§ AIM OF THE EXERCISE
Copy out each line containing "OperatorTok" from the entries below.

§ Saved data entries

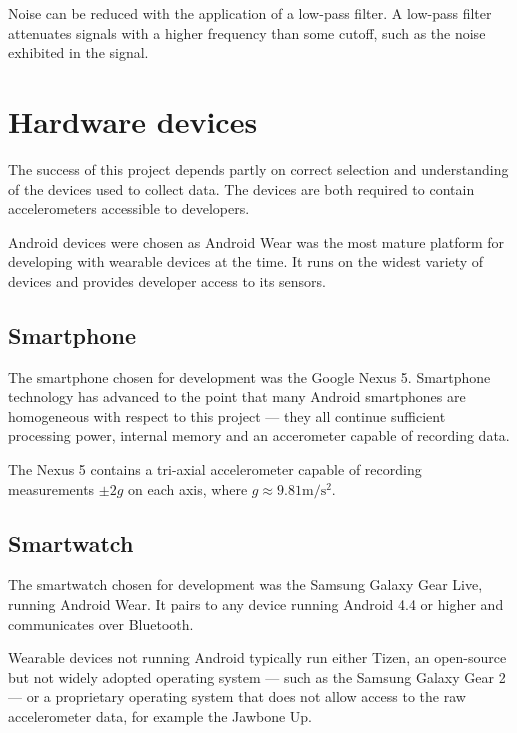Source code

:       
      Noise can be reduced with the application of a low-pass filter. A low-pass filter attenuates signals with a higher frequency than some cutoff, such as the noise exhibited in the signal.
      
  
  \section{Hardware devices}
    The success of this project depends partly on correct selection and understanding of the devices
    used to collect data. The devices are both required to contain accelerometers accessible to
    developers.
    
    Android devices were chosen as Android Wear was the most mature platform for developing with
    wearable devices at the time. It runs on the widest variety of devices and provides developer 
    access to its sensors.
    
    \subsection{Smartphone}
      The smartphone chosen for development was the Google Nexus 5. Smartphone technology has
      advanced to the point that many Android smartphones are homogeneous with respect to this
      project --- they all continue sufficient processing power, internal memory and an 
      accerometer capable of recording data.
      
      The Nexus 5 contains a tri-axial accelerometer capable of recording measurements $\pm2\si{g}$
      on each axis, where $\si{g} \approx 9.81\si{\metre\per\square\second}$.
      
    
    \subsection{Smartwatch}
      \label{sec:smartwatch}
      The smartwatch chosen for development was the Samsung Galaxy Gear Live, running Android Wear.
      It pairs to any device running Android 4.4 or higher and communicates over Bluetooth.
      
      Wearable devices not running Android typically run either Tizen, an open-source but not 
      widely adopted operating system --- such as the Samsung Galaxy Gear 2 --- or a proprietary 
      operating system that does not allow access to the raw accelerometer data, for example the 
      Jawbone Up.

* * *

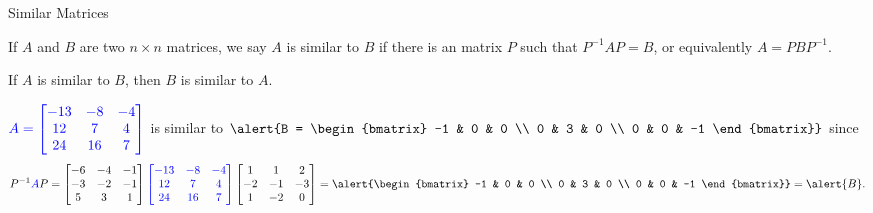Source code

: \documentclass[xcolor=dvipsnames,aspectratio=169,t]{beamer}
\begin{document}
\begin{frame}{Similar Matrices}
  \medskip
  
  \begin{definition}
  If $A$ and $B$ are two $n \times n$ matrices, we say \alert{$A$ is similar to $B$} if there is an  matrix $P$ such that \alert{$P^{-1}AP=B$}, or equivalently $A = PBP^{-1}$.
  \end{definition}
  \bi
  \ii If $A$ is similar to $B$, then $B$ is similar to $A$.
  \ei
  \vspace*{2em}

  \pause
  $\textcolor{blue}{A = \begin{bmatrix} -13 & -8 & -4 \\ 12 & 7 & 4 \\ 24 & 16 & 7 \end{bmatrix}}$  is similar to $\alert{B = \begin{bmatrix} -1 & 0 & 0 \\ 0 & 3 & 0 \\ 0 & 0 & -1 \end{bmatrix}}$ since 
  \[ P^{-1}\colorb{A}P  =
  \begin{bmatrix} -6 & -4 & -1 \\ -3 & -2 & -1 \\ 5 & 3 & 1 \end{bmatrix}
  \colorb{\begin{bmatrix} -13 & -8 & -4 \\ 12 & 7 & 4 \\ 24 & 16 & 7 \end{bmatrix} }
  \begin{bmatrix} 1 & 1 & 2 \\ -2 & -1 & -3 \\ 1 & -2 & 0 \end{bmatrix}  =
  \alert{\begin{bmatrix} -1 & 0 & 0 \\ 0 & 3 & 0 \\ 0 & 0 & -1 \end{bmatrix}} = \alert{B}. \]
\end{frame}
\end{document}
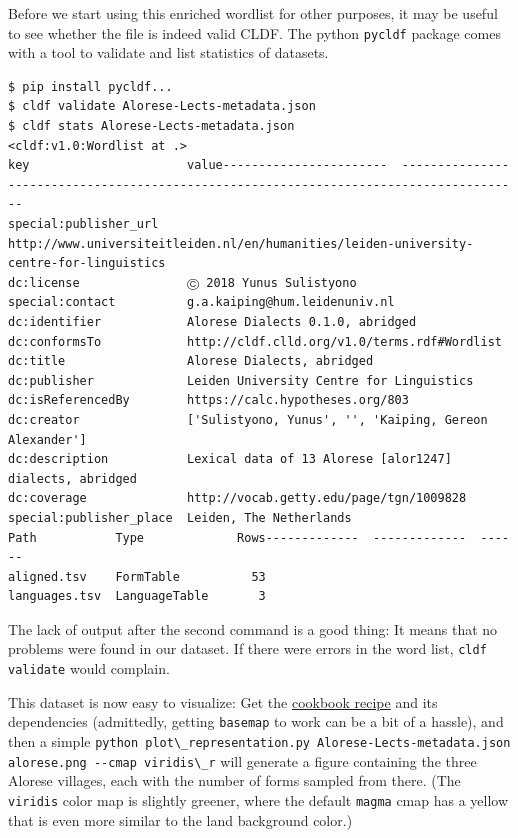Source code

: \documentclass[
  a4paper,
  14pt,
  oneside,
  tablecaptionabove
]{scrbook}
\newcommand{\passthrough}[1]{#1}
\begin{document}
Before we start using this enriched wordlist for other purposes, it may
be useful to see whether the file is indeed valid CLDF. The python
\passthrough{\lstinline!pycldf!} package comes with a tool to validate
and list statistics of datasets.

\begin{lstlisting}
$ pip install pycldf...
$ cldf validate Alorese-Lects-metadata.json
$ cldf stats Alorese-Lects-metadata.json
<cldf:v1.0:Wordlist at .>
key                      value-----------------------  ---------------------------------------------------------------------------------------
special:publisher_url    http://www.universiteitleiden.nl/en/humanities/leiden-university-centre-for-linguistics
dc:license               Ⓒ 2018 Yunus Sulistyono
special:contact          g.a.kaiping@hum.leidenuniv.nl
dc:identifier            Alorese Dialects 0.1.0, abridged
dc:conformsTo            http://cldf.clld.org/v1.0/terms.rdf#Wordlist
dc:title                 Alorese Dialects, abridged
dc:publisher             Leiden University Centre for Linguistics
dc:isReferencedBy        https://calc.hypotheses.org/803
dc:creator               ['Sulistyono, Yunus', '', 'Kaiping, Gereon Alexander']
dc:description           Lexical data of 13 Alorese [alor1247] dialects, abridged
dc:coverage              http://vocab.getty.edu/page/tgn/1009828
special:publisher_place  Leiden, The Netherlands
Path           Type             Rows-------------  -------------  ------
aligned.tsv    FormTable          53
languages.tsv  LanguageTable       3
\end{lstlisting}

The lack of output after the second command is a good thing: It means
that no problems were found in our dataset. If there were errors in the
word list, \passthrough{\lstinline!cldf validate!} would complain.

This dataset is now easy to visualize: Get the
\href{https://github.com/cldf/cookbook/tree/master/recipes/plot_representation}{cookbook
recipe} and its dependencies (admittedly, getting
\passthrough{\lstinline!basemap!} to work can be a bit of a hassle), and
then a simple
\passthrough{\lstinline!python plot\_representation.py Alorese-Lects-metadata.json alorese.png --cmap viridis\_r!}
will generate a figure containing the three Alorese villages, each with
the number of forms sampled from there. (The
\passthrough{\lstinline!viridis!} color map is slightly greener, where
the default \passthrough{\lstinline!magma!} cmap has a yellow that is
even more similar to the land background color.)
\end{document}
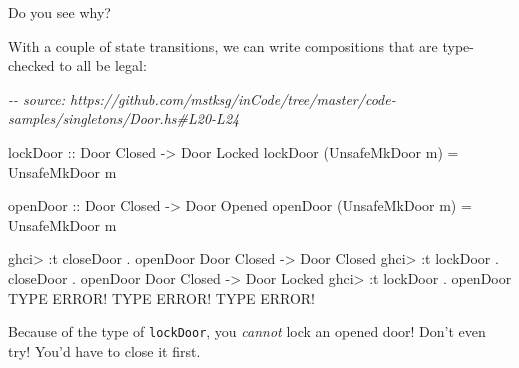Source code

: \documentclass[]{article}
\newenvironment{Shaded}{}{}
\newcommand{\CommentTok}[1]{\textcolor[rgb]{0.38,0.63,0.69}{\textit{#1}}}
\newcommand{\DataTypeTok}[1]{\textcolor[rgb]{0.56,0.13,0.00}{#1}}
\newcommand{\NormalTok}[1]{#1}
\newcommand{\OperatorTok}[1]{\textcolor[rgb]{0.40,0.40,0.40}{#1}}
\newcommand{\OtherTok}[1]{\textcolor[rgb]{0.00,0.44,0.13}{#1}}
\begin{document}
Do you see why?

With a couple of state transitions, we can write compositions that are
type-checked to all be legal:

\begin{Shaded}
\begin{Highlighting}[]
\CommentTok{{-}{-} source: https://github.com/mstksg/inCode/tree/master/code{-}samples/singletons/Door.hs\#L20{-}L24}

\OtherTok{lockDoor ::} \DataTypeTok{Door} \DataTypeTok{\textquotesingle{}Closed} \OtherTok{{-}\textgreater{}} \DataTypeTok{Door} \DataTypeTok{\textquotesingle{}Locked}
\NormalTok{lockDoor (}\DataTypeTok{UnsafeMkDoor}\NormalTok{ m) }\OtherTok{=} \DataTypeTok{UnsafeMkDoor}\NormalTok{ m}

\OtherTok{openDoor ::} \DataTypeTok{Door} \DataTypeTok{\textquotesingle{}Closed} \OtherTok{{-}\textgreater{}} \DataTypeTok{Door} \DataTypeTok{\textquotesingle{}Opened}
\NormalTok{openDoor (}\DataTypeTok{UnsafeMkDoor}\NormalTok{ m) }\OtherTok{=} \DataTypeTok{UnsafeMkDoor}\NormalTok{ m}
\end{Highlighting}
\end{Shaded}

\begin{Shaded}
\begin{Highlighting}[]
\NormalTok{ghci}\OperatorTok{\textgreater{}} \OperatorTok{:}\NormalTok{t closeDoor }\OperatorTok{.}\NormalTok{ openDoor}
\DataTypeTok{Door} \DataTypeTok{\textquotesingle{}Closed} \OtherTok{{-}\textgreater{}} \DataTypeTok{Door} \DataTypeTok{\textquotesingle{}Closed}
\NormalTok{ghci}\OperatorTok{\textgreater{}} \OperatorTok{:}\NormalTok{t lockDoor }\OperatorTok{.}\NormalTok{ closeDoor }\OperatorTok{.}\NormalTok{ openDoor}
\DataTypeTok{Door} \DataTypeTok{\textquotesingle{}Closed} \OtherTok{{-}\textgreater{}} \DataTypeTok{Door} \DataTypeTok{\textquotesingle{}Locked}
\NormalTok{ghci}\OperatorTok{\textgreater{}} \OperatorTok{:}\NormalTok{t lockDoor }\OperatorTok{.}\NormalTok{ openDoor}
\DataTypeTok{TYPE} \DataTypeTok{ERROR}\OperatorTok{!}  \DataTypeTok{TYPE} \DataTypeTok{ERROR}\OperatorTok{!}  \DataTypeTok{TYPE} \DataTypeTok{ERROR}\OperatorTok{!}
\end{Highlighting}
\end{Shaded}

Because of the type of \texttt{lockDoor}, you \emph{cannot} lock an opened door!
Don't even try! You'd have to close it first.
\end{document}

...

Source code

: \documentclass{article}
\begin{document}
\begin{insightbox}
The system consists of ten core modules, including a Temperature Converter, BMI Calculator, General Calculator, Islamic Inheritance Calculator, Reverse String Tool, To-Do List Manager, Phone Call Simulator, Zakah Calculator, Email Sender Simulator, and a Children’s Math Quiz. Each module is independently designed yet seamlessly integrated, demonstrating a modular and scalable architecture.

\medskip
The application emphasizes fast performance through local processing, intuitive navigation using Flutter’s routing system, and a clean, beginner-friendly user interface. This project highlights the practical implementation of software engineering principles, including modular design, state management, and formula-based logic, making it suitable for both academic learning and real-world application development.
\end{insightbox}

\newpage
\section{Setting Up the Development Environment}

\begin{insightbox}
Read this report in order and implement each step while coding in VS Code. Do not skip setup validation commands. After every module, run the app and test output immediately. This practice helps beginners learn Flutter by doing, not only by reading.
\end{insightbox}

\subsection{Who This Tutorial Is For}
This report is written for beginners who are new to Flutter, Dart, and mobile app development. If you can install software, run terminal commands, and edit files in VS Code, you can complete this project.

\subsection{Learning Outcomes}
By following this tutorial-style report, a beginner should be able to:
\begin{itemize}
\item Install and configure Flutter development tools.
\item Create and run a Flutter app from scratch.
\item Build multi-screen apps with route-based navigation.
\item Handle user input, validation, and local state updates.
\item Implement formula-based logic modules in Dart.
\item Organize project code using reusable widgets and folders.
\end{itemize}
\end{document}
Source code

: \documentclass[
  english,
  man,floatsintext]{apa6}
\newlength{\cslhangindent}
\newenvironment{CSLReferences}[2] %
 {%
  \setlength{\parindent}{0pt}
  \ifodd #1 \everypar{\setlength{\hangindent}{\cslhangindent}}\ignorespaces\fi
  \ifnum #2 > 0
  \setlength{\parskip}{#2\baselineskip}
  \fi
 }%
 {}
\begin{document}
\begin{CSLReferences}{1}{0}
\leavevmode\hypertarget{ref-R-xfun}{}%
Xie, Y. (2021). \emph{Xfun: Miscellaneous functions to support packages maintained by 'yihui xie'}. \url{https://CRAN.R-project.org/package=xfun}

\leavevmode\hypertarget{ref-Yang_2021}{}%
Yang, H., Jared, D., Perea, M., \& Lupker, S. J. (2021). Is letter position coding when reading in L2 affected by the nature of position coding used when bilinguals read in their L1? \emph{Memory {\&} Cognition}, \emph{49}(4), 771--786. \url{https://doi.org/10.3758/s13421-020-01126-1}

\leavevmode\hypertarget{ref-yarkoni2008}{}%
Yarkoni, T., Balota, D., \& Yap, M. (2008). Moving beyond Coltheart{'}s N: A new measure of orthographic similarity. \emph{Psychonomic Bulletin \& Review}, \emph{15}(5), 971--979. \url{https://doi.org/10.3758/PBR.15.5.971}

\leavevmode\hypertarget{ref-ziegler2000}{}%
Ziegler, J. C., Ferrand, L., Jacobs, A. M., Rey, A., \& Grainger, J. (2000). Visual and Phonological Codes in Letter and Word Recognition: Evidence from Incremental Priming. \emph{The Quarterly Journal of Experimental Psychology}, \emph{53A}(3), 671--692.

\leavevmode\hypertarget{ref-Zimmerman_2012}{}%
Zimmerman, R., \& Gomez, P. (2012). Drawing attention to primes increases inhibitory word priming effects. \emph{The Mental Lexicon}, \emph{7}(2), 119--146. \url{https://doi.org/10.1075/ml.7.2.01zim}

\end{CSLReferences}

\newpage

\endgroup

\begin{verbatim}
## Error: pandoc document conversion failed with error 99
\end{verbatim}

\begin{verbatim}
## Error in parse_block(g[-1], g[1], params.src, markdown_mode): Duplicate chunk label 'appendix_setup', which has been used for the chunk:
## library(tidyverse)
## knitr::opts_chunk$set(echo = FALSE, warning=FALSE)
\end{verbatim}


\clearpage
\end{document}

§ OUTPUT OF THE TASK
\newcommand{\OperatorTok}[1]{\textcolor[rgb]{0.40,0.40,0.40}{#1}}
\NormalTok{ghci}\OperatorTok{\textgreater{}} \OperatorTok{:}\NormalTok{t closeDoor }\OperatorTok{.}\NormalTok{ openDoor}
\NormalTok{ghci}\OperatorTok{\textgreater{}} \OperatorTok{:}\NormalTok{t lockDoor }\OperatorTok{.}\NormalTok{ closeDoor }\OperatorTok{.}\NormalTok{ openDoor}
\NormalTok{ghci}\OperatorTok{\textgreater{}} \OperatorTok{:}\NormalTok{t lockDoor }\OperatorTok{.}\NormalTok{ openDoor}
\DataTypeTok{TYPE} \DataTypeTok{ERROR}\OperatorTok{!}  \DataTypeTok{TYPE} \DataTypeTok{ERROR}\OperatorTok{!}  \DataTypeTok{TYPE} \DataTypeTok{ERROR}\OperatorTok{!}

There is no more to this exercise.